▶ [Dataset entries]:
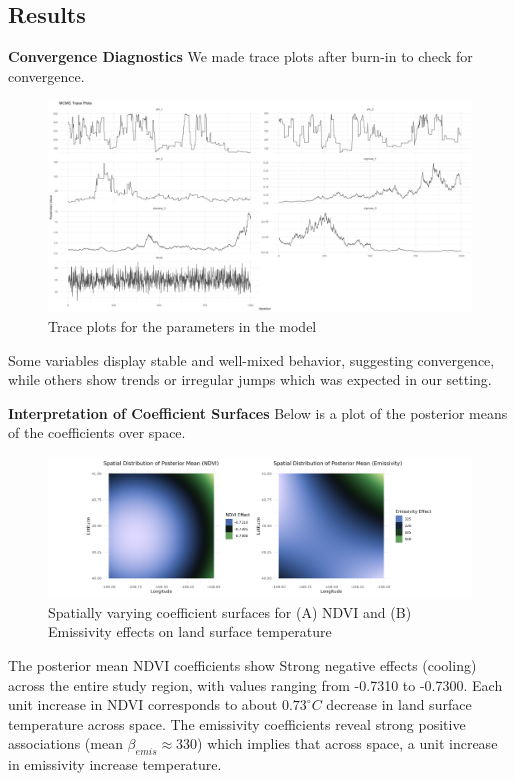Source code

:\subsection{Results}
\textbf{Convergence Diagnostics}\newline
We made trace plots after burn-in to check for convergence. 

\begin{figure}[ht]
 \centering
 \includegraphics[width=\textwidth]{../../figures/traceplots.png}
 \caption{Trace plots for the parameters in the model}
 \label{fig:traceplots}
 \end{figure}
Some variables display stable and well-mixed behavior, suggesting convergence, while others show trends or irregular jumps which was expected in our setting.

\textbf{Interpretation of Coefficient Surfaces} \newline
Below is a plot of the posterior means of the coefficients over space.

\begin{figure}[ht]
 \centering
 \includegraphics[width=\textwidth]{../../figures/model_means.png}
 \caption{Spatially varying coefficient surfaces for (A) NDVI and (B) Emissivity effects on land surface temperature}
 \label{fig:posterior means}
 \end{figure}
 The posterior mean NDVI coefficients show Strong negative effects (cooling) across the entire study region, with values ranging from -0.7310 to -0.7300. 
 Each unit increase in NDVI corresponds to about $0.73^\circ C$ decrease in land surface temperature across space.
 The emissivity coefficients reveal strong positive associations (mean $\beta_{emis} \approx 330$) which implies that across space, a unit increase in emissivity increase temperature.\newline
 
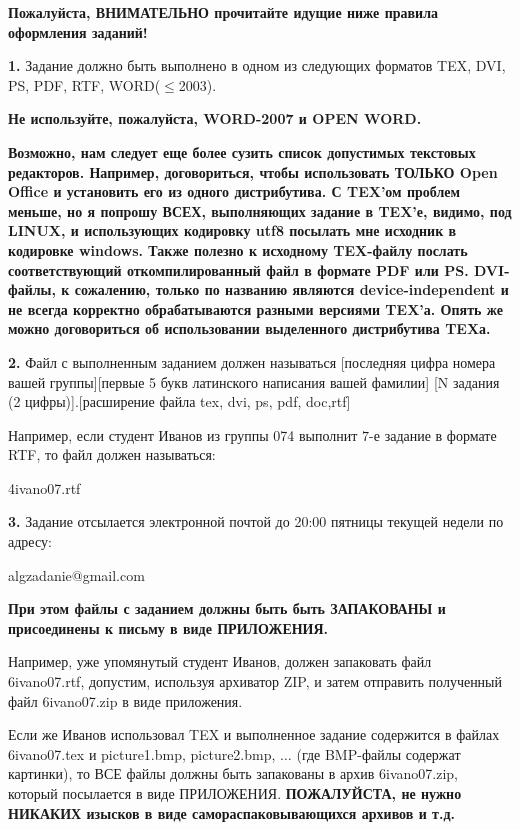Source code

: \documentclass[10pt,twocolumn]{article}
\begin{document}
{{\bf Пожалуйста, {\large ВНИМАТЕЛЬНО} прочитайте идущие ниже правила оформления заданий!}

{\bf 1.} Задание должно быть выполнено в одном из следующих форматов 
TEX, DVI, PS, PDF, RTF, WORD($\leq$2003). 

{\huge {\bf
Не используйте, пожалуйста, WORD-2007 и OPEN WORD.}
}

{\bf Возможно, нам следует еще более сузить список допустимых текстовых редакторов.
Например, договориться, чтобы использовать ТОЛЬКО Open Office и установить его из одного дистрибутива.
С TEX'ом проблем меньше, но я попрошу ВСЕХ, выполняющих задание в TEX'е, видимо, под LINUX, 
и использующих кодировку utf8 посылать мне исходник в кодировке windows. Также полезно 
к исходному TEX-файлу послать соответствующий откомпилированный файл в формате PDF или PS. 
DVI-файлы, к сожалению,
только по названию являются device-independent и не всегда корректно обрабатываются разными версиями 
TEX'а. Опять же можно договориться об использовании выделенного дистрибутива TEXа.}

{\bf 2.} Файл с выполненным заданием должен называться 
[последняя цифра номера вашей группы][первые 5 букв латинского написания вашей фамилии]
[N задания (2 цифры)].[расширение файла tex, dvi, ps, pdf,
doc,rtf]

Например, если студент Иванов из группы  074 выполнит $7$-е задание в формате RTF, то файл должен
называться: 

4ivano07.rtf

{\bf 3.} Задание отсылается  электронной почтой до 20:00 пятницы текущей недели   по адресу:

algzadanie@gmail.com

{\bf При этом файлы с заданием должны быть 
быть ЗАПАКОВАНЫ и присоединены к письму  в виде ПРИЛОЖЕНИЯ. 

}

Например, уже упомянутый студент Иванов, должен запаковать файл 6ivano07.rtf, допустим, используя
архиватор ZIP, и затем отправить полученный файл 6ivano07.zip  в виде приложения.

Если же Иванов использовал TEX и выполненное задание содержится в файлах 
6ivano07.tex и picture1.bmp, picture2.bmp, $\dots$ (где BMP-файлы содержат картинки), то
ВСЕ файлы должны быть запакованы в архив 6ivano07.zip, который посылается в виде ПРИЛОЖЕНИЯ.
{\bf ПОЖАЛУЙСТА, не нужно НИКАКИХ изысков в виде самораспаковывающихся архивов и т.д.}

}
\end{document}
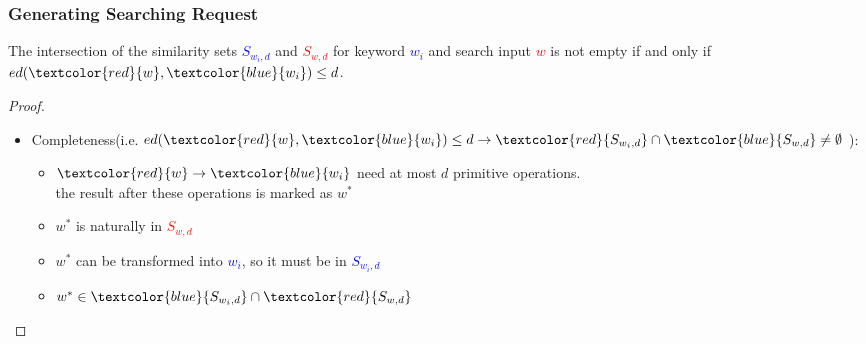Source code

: \documentclass{beamer}
\begin{document}
\begin{frame}
	\frametitle{Generating Searching Request}
	\begin{theorem}
		The intersection of the similarity sets \textcolor{blue}{${S_{{w_i},d}}$} and \textcolor{red}{${S_{w,d}}$} for keyword \textcolor{blue}{$w_i$} and  search input \textcolor{red}{$w$} is not empty if and only if $ed(\textcolor{red}{w},\textcolor{blue}{w_i}) \le d$.
	\end{theorem}
	
	\begin{proof}
		\begin{itemize}
			\item Completeness(i.e. $ed(\textcolor{red}{w},\textcolor{blue}{w_i}) \le d \to \textcolor{red}{S_{{w_i},d}} \cap \textcolor{blue}{S_{w,d}} \ne \emptyset $ ):
			\begin{itemize}
				\item $\textcolor{red}{w} \to \textcolor{blue}{{w_i}}$ need at most $d$ primitive operations.\\the result after these operations is marked as $w^*$
				\item $w^*$ is naturally in \textcolor{red}{${S_{w,d}}$} 
				\item $w^*$ can be transformed into \textcolor{blue}{${w_i}$}, so it must be in \textcolor{blue}{${S_{{w_i},d}}$} 
				\item $w^* \in \textcolor{blue}{S_{{w_i},d}} \cap \textcolor{red}{S_{w,d}}$
			\end{itemize}
		\end{itemize}
	\end{proof}
\end{frame}
\end{document}
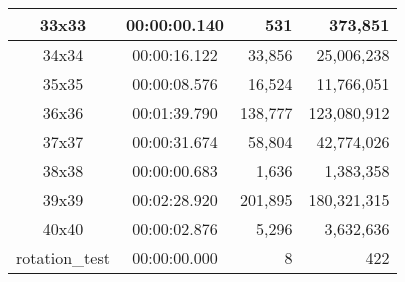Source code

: \begin{center}
\begin{tabular}{|c|c|r|r|}
		33x33 & 00:00:00.140 & 531 & 373,851 \\ \hline
		34x34 & 00:00:16.122 & 33,856 & 25,006,238 \\ \hline
		35x35 & 00:00:08.576 & 16,524 & 11,766,051 \\ \hline
		36x36 & 00:01:39.790 & 138,777 & 123,080,912 \\ \hline
		37x37 & 00:00:31.674 & 58,804 & 42,774,026 \\ \hline
		38x38 & 00:00:00.683 & 1,636 & 1,383,358 \\ \hline
		39x39 & 00:02:28.920 & 201,895 & 180,321,315 \\ \hline
		40x40 & 00:00:02.876 & 5,296 & 3,632,636 \\ \hline
		rotation\_test & 00:00:00.000 & 8 & 422 \\ \hline

    \end{tabular}
\end{center}
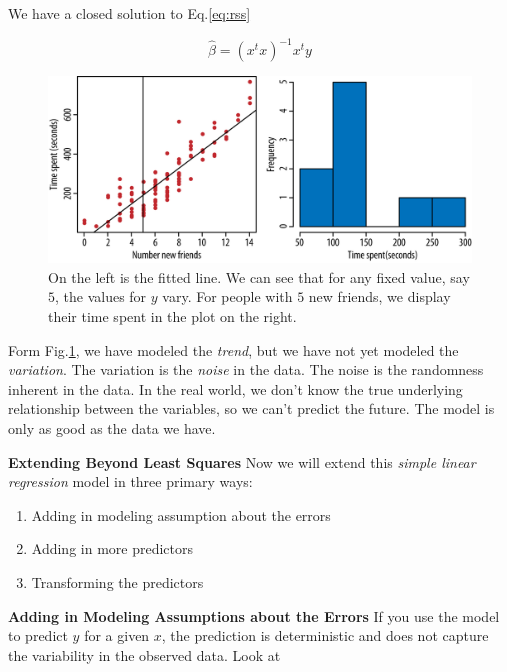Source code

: We have a closed solution to Eq.\ref{eq:rss}

$$
    \hat{\beta}=\left(x^{t} x\right)^{-1} x^{t} y
$$

\begin{figure}[H]
    \centering
    \includegraphics[width=0.7\linewidth]{imgs/fundamental_algo/algo_5.png}
    \caption{On the left is the fitted line. We can see that for any fixed value, say $5$, the values for $y$ vary. For people with $5$ new friends, we display their time spent in the plot on the right.}
    \label{fig:algo_5}
\end{figure}

Form Fig.\ref{fig:algo_5}, we have modeled the \textit{trend}, but we have not yet modeled the \textit{variation}. The variation is the \textit{noise} in the data. The noise is the randomness inherent in the data. In the real world, we don't know the true underlying relationship between the variables, so we can't predict the future. The model is only as good as the data we have.

\textbf{Extending Beyond Least Squares} Now we will extend this \textit{simple linear regression} model in three primary ways:

\begin{enumerate}
    \item Adding in modeling assumption about the errors
    \item Adding in more predictors
    \item Transforming the predictors
\end{enumerate}

\textbf{Adding in Modeling Assumptions about the Errors} If you use the model to predict \(y\) for a given \(x\), the prediction is deterministic and does not capture the variability in the observed data. Look at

▶ [TASK OBJECTIVE]:
If a record holds a picture, leave the picture out, but repeat every line exactly.

▶ [YOUR RESPONSE]:
Source code

:\subsection{Results}
\textbf{Convergence Diagnostics}\newline
We made trace plots after burn-in to check for convergence. 

\begin{figure}[ht]
 \centering
 \includegraphics[width=\textwidth]{../../figures/traceplots.png}
 \caption{Trace plots for the parameters in the model}
 \label{fig:traceplots}
 \end{figure}
Some variables display stable and well-mixed behavior, suggesting convergence, while others show trends or irregular jumps which was expected in our setting.

\textbf{Interpretation of Coefficient Surfaces} \newline
Below is a plot of the posterior means of the coefficients over space.

\begin{figure}[ht]
 \centering
 \includegraphics[width=\textwidth]{../../figures/model_means.png}
 \caption{Spatially varying coefficient surfaces for (A) NDVI and (B) Emissivity effects on land surface temperature}
 \label{fig:posterior means}
 \end{figure}
 The posterior mean NDVI coefficients show Strong negative effects (cooling) across the entire study region, with values ranging from -0.7310 to -0.7300. 
 Each unit increase in NDVI corresponds to about $0.73^\circ C$ decrease in land surface temperature across space.
 The emissivity coefficients reveal strong positive associations (mean $\beta_{emis} \approx 330$) which implies that across space, a unit increase in emissivity increase temperature.\newline
 
Source code

: \documentclass[10pt,twocolumn]{article}
\begin{document}
{{\bf Пожалуйста, {\large ВНИМАТЕЛЬНО} прочитайте идущие ниже правила оформления заданий!}

{\bf 1.} Задание должно быть выполнено в одном из следующих форматов 
TEX, DVI, PS, PDF, RTF, WORD($\leq$2003). 

{\huge {\bf
Не используйте, пожалуйста, WORD-2007 и OPEN WORD.}
}

{\bf Возможно, нам следует еще более сузить список допустимых текстовых редакторов.
Например, договориться, чтобы использовать ТОЛЬКО Open Office и установить его из одного дистрибутива.
С TEX'ом проблем меньше, но я попрошу ВСЕХ, выполняющих задание в TEX'е, видимо, под LINUX, 
и использующих кодировку utf8 посылать мне исходник в кодировке windows. Также полезно 
к исходному TEX-файлу послать соответствующий откомпилированный файл в формате PDF или PS. 
DVI-файлы, к сожалению,
только по названию являются device-independent и не всегда корректно обрабатываются разными версиями 
TEX'а. Опять же можно договориться об использовании выделенного дистрибутива TEXа.}

{\bf 2.} Файл с выполненным заданием должен называться 
[последняя цифра номера вашей группы][первые 5 букв латинского написания вашей фамилии]
[N задания (2 цифры)].[расширение файла tex, dvi, ps, pdf,
doc,rtf]

Например, если студент Иванов из группы  074 выполнит $7$-е задание в формате RTF, то файл должен
называться: 

4ivano07.rtf

{\bf 3.} Задание отсылается  электронной почтой до 20:00 пятницы текущей недели   по адресу:

algzadanie@gmail.com

{\bf При этом файлы с заданием должны быть 
быть ЗАПАКОВАНЫ и присоединены к письму  в виде ПРИЛОЖЕНИЯ. 

}

Например, уже упомянутый студент Иванов, должен запаковать файл 6ivano07.rtf, допустим, используя
архиватор ZIP, и затем отправить полученный файл 6ivano07.zip  в виде приложения.

Если же Иванов использовал TEX и выполненное задание содержится в файлах 
6ivano07.tex и picture1.bmp, picture2.bmp, $\dots$ (где BMP-файлы содержат картинки), то
ВСЕ файлы должны быть запакованы в архив 6ivano07.zip, который посылается в виде ПРИЛОЖЕНИЯ.
{\bf ПОЖАЛУЙСТА, не нужно НИКАКИХ изысков в виде самораспаковывающихся архивов и т.д.}

}
\end{document}
Source code

: \documentclass{beamer}
\begin{document}
\begin{frame}
	\frametitle{Generating Searching Request}
	\begin{theorem}
		The intersection of the similarity sets \textcolor{blue}{${S_{{w_i},d}}$} and \textcolor{red}{${S_{w,d}}$} for keyword \textcolor{blue}{$w_i$} and  search input \textcolor{red}{$w$} is not empty if and only if $ed(\textcolor{red}{w},\textcolor{blue}{w_i}) \le d$.
	\end{theorem}
	
	\begin{proof}
		\begin{itemize}
			\item Completeness(i.e. $ed(\textcolor{red}{w},\textcolor{blue}{w_i}) \le d \to \textcolor{red}{S_{{w_i},d}} \cap \textcolor{blue}{S_{w,d}} \ne \emptyset $ ):
			\begin{itemize}
				\item $\textcolor{red}{w} \to \textcolor{blue}{{w_i}}$ need at most $d$ primitive operations.\\the result after these operations is marked as $w^*$
				\item $w^*$ is naturally in \textcolor{red}{${S_{w,d}}$} 
				\item $w^*$ can be transformed into \textcolor{blue}{${w_i}$}, so it must be in \textcolor{blue}{${S_{{w_i},d}}$} 
				\item $w^* \in \textcolor{blue}{S_{{w_i},d}} \cap \textcolor{red}{S_{w,d}}$
			\end{itemize}
		\end{itemize}
	\end{proof}
\end{frame}
\end{document}
Source code

: \begin{center}
\begin{tabular}{|c|c|r|r|}
		33x33 & 00:00:00.140 & 531 & 373,851 \\ \hline
		34x34 & 00:00:16.122 & 33,856 & 25,006,238 \\ \hline
		35x35 & 00:00:08.576 & 16,524 & 11,766,051 \\ \hline
		36x36 & 00:01:39.790 & 138,777 & 123,080,912 \\ \hline
		37x37 & 00:00:31.674 & 58,804 & 42,774,026 \\ \hline
		38x38 & 00:00:00.683 & 1,636 & 1,383,358 \\ \hline
		39x39 & 00:02:28.920 & 201,895 & 180,321,315 \\ \hline
		40x40 & 00:00:02.876 & 5,296 & 3,632,636 \\ \hline
		rotation\_test & 00:00:00.000 & 8 & 422 \\ \hline

    \end{tabular}
\end{center}
Source code

: We have a closed solution to Eq.\ref{eq:rss}

$$
    \hat{\beta}=\left(x^{t} x\right)^{-1} x^{t} y
$$

\begin{figure}[H]
    \centering
    \includegraphics[width=0.7\linewidth]{imgs/fundamental_algo/algo_5.png}
    \caption{On the left is the fitted line. We can see that for any fixed value, say $5$, the values for $y$ vary. For people with $5$ new friends, we display their time spent in the plot on the right.}
    \label{fig:algo_5}
\end{figure}

Form Fig.\ref{fig:algo_5}, we have modeled the \textit{trend}, but we have not yet modeled the \textit{variation}. The variation is the \textit{noise} in the data. The noise is the randomness inherent in the data. In the real world, we don't know the true underlying relationship between the variables, so we can't predict the future. The model is only as good as the data we have.

\textbf{Extending Beyond Least Squares} Now we will extend this \textit{simple linear regression} model in three primary ways:

\begin{enumerate}
    \item Adding in modeling assumption about the errors
    \item Adding in more predictors
    \item Transforming the predictors
\end{enumerate}

\textbf{Adding in Modeling Assumptions about the Errors} If you use the model to predict \(y\) for a given \(x\), the prediction is deterministic and does not capture the variability in the observed data. Look at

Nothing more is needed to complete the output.